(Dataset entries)
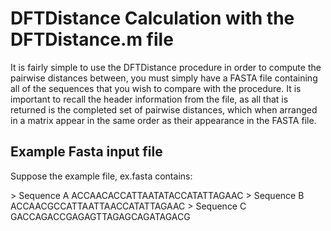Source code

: # DFTDistance Calculation with the DFTDistance.m file

It is fairly simple to use the DFTDistance procedure in order to compute the pairwise distances between, you must simply have a FASTA file containing all of the
sequences that you wish to compare with the procedure.  It is important to recall the header information from the file, as all that is returned is the completed set
of pairwise distances, which when arranged in a matrix appear in the same order as their appearance in the FASTA file. 

## Example Fasta input file

Suppose the example file, ex.fasta contains:

\> Sequence A 
ACCAACACCATTAATATACCATATTAGAAC
\> Sequence B 
ACCAACGCCATTAATTAACCATATTAGAAC
\> Sequence C
GACCAGACCGAGAGTTAGAGCAGATAGACG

WORK REQUEST ::
Each line of the data above that contains "distances" counts once; report the total alone.

RESULT ::
2